▼

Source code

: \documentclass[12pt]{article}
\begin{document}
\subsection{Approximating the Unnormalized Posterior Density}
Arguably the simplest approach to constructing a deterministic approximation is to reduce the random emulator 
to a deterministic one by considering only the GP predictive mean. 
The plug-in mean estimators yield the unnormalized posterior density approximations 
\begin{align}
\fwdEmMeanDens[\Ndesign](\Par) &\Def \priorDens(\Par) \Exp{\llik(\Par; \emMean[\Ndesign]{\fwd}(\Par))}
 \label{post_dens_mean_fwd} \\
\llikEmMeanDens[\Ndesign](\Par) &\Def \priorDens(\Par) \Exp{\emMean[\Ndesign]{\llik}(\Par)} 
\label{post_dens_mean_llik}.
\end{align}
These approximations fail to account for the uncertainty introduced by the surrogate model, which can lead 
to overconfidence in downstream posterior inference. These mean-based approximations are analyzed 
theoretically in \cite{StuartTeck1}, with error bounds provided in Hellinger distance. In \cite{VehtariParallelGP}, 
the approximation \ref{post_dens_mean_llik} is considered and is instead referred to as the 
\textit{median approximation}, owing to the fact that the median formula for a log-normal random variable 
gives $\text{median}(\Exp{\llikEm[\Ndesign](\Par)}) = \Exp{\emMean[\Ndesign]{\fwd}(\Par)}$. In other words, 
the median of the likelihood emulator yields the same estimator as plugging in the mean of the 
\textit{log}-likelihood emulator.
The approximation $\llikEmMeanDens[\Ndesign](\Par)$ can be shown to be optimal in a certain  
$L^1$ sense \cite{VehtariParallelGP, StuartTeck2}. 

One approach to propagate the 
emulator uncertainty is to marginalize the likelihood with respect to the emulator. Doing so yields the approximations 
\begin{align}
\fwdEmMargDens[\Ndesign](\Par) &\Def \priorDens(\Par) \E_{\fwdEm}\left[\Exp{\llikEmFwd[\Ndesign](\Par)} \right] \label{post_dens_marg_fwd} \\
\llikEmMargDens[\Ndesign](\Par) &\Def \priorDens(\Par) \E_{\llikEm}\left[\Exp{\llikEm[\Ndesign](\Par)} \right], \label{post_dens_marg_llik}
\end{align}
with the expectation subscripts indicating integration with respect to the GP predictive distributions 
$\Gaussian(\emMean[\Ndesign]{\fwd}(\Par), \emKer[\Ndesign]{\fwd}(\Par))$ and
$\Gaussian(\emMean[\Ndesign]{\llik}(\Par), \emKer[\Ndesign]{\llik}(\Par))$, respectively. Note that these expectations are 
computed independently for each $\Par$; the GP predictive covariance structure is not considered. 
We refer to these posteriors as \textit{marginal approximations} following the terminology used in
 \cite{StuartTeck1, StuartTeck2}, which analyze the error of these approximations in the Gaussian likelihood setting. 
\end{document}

▲

Output the whole listing word for word.

Source code

: \documentclass[12pt]{article}
\begin{document}
\subsection{Approximating the Unnormalized Posterior Density}
Arguably the simplest approach to constructing a deterministic approximation is to reduce the random emulator 
to a deterministic one by considering only the GP predictive mean. 
The plug-in mean estimators yield the unnormalized posterior density approximations 
\begin{align}
\fwdEmMeanDens[\Ndesign](\Par) &\Def \priorDens(\Par) \Exp{\llik(\Par; \emMean[\Ndesign]{\fwd}(\Par))}
 \label{post_dens_mean_fwd} \\
\llikEmMeanDens[\Ndesign](\Par) &\Def \priorDens(\Par) \Exp{\emMean[\Ndesign]{\llik}(\Par)} 
\label{post_dens_mean_llik}.
\end{align}
These approximations fail to account for the uncertainty introduced by the surrogate model, which can lead 
to overconfidence in downstream posterior inference. These mean-based approximations are analyzed 
theoretically in \cite{StuartTeck1}, with error bounds provided in Hellinger distance. In \cite{VehtariParallelGP}, 
the approximation \ref{post_dens_mean_llik} is considered and is instead referred to as the 
\textit{median approximation}, owing to the fact that the median formula for a log-normal random variable 
gives $\text{median}(\Exp{\llikEm[\Ndesign](\Par)}) = \Exp{\emMean[\Ndesign]{\fwd}(\Par)}$. In other words, 
the median of the likelihood emulator yields the same estimator as plugging in the mean of the 
\textit{log}-likelihood emulator.
The approximation $\llikEmMeanDens[\Ndesign](\Par)$ can be shown to be optimal in a certain  
$L^1$ sense \cite{VehtariParallelGP, StuartTeck2}. 

One approach to propagate the 
emulator uncertainty is to marginalize the likelihood with respect to the emulator. Doing so yields the approximations 
\begin{align}
\fwdEmMargDens[\Ndesign](\Par) &\Def \priorDens(\Par) \E_{\fwdEm}\left[\Exp{\llikEmFwd[\Ndesign](\Par)} \right] \label{post_dens_marg_fwd} \\
\llikEmMargDens[\Ndesign](\Par) &\Def \priorDens(\Par) \E_{\llikEm}\left[\Exp{\llikEm[\Ndesign](\Par)} \right], \label{post_dens_marg_llik}
\end{align}
with the expectation subscripts indicating integration with respect to the GP predictive distributions 
$\Gaussian(\emMean[\Ndesign]{\fwd}(\Par), \emKer[\Ndesign]{\fwd}(\Par))$ and
$\Gaussian(\emMean[\Ndesign]{\llik}(\Par), \emKer[\Ndesign]{\llik}(\Par))$, respectively. Note that these expectations are 
computed independently for each $\Par$; the GP predictive covariance structure is not considered. 
We refer to these posteriors as \textit{marginal approximations} following the terminology used in
 \cite{StuartTeck1, StuartTeck2}, which analyze the error of these approximations in the Gaussian likelihood setting. 
\end{document}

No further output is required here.